Worst Jokes Ever
Three men were captured by a tribe and tortured. The leader of the tribe tells them that they would live only if they could achieve one thing: They had to go out and find 10 pieces of the same fruit each.
The first person returned with apples. The leader said that he had to put all 10 of them up into his ass without making a sound, or he would be killed. 1... 2... he screamed.
The next person came back with grapes. 1, 2, 3, he counted up to 8, but began to burst out laughing; he was killed. In heaven, the first man asked him why he laughed if he was doing so well. "Well, I saw the third guy coming back with fucking pineapples!"
doctor: you need to eat healthy.
me: no.
doctor: the last patient who didn't change their diet after I suggested it died.
me: oh my goodness.
doctor: in a plane crash.
me: that sounds unrelated.
doctor: I'm the one that crashed it. Do not disobey me!
Crispy, Juicy, Tender, I just put my new-born son in a blender.
Old soviet joke.
"Who is your mother?" "Our great Soviet country." "Who is your father?" "Our dear comrade Stalin." "What's your greatest desire?" "Becoming an orphan."

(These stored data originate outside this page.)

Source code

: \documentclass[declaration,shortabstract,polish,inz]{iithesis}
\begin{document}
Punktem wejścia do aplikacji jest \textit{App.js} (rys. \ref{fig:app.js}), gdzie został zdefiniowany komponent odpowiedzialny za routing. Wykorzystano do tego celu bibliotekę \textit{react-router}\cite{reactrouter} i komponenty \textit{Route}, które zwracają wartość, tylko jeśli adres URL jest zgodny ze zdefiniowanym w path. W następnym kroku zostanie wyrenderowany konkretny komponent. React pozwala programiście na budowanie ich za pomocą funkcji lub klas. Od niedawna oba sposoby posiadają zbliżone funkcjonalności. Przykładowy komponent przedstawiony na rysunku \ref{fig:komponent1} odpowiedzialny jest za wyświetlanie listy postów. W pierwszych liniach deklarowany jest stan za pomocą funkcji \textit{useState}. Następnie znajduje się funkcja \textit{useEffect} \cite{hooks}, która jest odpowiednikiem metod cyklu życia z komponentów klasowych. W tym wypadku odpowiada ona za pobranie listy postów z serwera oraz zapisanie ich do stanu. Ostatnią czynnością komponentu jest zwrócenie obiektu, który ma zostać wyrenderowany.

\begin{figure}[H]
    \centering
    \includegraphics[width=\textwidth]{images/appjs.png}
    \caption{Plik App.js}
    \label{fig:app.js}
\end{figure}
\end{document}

Why are Americans so bad at Clash of Clans? Because they already lost two towers.
Why do orphans play a lot of tennis?
Cause that's the only way they get love.
Titanic, doing the polar plunge before it was cool.
1 minute silence for those who still think thoughts can't kill you.

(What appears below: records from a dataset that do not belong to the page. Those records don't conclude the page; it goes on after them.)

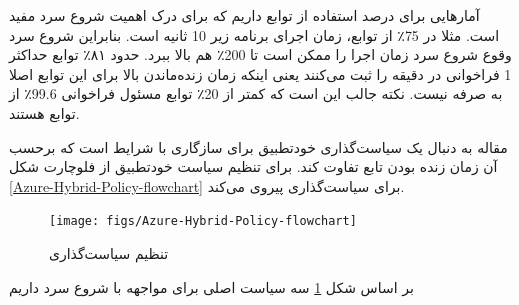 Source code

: آمارهایی برای درصد استفاده از توابع داریم که برای درک اهمیت شروع سرد مفید است. مثلا در 75٪ از توابع، زمان اجرای برنامه زیر 10 ثانیه است. بنابراین شروع سرد وقوع شروع سرد زمان اجرا را ممکن است تا 200٪ هم بالا ببرد. حدود ۸۱٪ توابع حداکثر 1 فراخوانی در دقیقه را ثبت می‌کنند یعنی اینکه زمان زنده‌ماندن بالا برای این توابع اصلا به صرفه نیست. نکته جالب این است که کمتر از 20٪ توابع مسئول فراخوانی 99.6٪ از توابع هستند. 

مقاله به دنبال یک سیاست‌گذاری خودتطبیق برای سازگاری با شرایط است که برحسب آن زمان زنده بودن تابع تفاوت کند. برای تنظیم سیاست خودتطبیق از فلوچارت شکل \ref{Azure-‌Hybrid-Policy-flowchart} برای سیاست‌گذاری پیروی می‌کند. 


\begin{figure}
	\centering
	\texttt{[image: figs/Azure-‌Hybrid-Policy-flowchart]}
	\caption {تنظیم سیاست‌گذاری}
	\label{fig:Azure-‌Hybrid-Policy-flowchart}
\end{figure}

بر اساس شکل \ref{fig:Azure-‌Hybrid-Policy-flowchart} سه سیاست اصلی برای مواجهه با شروع سرد داریم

Jack and Jill went up the hill to smoke some marijuana. Jack got high and grabbed her thigh and said, "I know you wanna." Jack undressed, and she pulled up her dress so they could have some fun. But stupid Jill forgot her pill, and now they have a son.
What did the cannibal do after eating all the vegetables?

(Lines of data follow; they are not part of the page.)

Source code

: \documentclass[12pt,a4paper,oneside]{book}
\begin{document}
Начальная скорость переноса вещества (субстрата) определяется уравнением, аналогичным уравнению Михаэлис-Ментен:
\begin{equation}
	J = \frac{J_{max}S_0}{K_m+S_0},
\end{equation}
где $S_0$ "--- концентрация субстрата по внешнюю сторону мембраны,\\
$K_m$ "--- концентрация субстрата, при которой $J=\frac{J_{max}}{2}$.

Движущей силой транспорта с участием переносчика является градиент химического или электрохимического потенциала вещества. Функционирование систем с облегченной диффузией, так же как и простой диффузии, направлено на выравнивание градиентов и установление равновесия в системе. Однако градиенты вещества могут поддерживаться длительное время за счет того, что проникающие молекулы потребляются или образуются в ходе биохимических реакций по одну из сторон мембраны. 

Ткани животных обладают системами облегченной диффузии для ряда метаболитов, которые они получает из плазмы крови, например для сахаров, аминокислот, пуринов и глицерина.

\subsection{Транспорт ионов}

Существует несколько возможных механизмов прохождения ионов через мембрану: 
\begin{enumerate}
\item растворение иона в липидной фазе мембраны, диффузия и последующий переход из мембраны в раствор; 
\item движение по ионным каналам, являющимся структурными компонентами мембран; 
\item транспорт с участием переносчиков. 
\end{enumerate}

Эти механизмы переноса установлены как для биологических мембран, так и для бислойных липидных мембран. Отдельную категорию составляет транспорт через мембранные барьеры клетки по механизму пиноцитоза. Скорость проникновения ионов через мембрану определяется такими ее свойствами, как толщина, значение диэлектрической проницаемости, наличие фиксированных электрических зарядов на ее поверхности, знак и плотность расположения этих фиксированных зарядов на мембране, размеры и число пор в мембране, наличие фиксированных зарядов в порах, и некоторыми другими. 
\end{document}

Sold the wheelchairs on eBay.
"I'm sorry" and "my bad" mean the same thing, unless you're at a funeral.
What you breathe in is called oxygen, otherwise known as, "African food".
Yo mamma is so dumb that she smokes to burn calories!
Why is there air conditioning in hospitals?
To keep the vegetables cold and fresh.
Girl, are you a rope? Because I want to hang with you.
If you give a dwarf 5-Hour Energy, will it become 10-hour Energy?
I think my family is racist.
I brought a black girl home, and my wife went crazy and told me to pack my bags, and my kids were upset.
My attitude doesn't have to be the only reason I yell and roll my eyes in the back of my head.
What does a pregnant slave and a payless sale have in common?
Buy one, get one free.
Fat people are the reason we have double doors.